Charmaine Tay, a freelance agent who focuses on property deals in Johor Bahru and the Medini Iskandar Malaysia area, told CNA that houses located in areas with a high incidence of break-ins have seen a drop in value and demand.
"Many buyers are aware that landed homes are susceptible to break-ins in Johor, so they tend to look for those located within gated areas where there are security checks," said Tay.
"But for those houses outside gated communities, especially in areas like Taman Bukit Indah where robbery is common, they are harder to sell, and the value has depreciated faster recently," she added
BUYERS FROM OTHER STATES, OVERSEAS BARGAIN HUNTERS COULD SPARK RECOVERY
Those interviewed by CNA said that there are two groups of buyers who could help pave the way towards recovery in the residential property sector.
The first group is potential buyers from other states.
Choy of Knight Frank predicted that domestic tourism will likely recover first. She noted how in the second half of 2020, the property market saw a slight rebound when movement restrictions were lifted domestically before another wave of infections hit in September.
Choy said that many Malaysians who have been stuck in Kuala Lumpur would then take some "leisure time off” and possibly buy or rent properties in the smaller cities.
However, she warned that the high-rise residential sector in Johor would only see gradual and slow progress as the units, which are in abundant oversupply, are not priced right for locals.

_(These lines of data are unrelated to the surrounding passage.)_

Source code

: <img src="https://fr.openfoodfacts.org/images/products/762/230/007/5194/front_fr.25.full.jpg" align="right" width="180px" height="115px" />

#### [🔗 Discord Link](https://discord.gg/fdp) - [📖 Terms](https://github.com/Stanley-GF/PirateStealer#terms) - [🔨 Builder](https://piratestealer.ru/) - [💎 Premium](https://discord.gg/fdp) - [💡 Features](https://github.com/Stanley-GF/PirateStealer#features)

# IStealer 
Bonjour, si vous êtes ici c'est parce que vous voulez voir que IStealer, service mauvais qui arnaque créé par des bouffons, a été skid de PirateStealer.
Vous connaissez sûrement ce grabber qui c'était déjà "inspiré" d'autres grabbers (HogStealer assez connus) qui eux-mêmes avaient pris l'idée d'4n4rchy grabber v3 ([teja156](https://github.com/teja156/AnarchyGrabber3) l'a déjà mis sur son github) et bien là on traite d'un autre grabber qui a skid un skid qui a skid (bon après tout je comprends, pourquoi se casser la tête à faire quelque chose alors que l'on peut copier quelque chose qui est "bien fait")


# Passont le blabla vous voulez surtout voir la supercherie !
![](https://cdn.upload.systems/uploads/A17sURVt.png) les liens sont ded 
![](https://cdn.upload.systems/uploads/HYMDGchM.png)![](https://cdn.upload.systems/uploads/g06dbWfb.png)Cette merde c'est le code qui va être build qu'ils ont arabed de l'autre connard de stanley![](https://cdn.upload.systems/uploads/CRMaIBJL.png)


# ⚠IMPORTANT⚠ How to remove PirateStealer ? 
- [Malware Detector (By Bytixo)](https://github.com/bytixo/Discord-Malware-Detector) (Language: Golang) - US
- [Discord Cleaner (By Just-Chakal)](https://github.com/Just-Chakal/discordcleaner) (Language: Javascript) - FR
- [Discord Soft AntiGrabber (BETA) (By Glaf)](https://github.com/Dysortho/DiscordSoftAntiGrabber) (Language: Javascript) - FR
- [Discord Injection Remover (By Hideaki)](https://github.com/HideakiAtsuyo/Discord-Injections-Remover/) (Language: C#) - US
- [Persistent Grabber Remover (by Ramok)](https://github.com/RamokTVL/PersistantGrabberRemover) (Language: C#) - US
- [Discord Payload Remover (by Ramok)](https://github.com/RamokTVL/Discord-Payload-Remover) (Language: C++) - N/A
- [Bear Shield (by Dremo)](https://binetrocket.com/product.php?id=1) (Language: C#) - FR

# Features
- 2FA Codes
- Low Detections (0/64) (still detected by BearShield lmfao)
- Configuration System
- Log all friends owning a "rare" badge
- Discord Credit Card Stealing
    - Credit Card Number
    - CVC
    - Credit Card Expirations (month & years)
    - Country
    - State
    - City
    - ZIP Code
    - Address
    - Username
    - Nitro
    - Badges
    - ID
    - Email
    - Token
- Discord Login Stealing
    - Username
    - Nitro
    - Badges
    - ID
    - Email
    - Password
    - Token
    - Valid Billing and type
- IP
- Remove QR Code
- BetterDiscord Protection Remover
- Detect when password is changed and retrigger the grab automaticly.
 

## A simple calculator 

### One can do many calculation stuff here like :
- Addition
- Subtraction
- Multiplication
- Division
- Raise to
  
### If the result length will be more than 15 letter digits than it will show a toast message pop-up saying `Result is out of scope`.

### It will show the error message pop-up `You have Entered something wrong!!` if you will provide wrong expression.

“Developers have since then restructured and re-looked at planning to target more local purchasers i.e. by reducing unit sizing and thus, the end pricing – this makes the prices more palatable for the local community,” said Choy.
The return of foreign buyers may also provide some relief.
Choy highlighted the reopening of borders will provide "a more optimistic outlook with more certainty and flexibility on travel arrangements", especially with the currently low prices.
She noted that even as there will be bargain hunters from overseas, foreign buyers should note the Johor land administration has stated that there is a minimum threshold of RM1 million on residential homes for non-Malaysian citizens.
With borders remaining shut in the short term, the situation seems especially bleak for those desperate to sell their homes like Gan, who cannot find a buyer despite lowering his asking price for his 4-room apartment at Lovell Country Garden.
“It’s a sticky situation. Although we had good times using it as a weekend home, ultimately buying it was a wrong decision we now regret,” he said.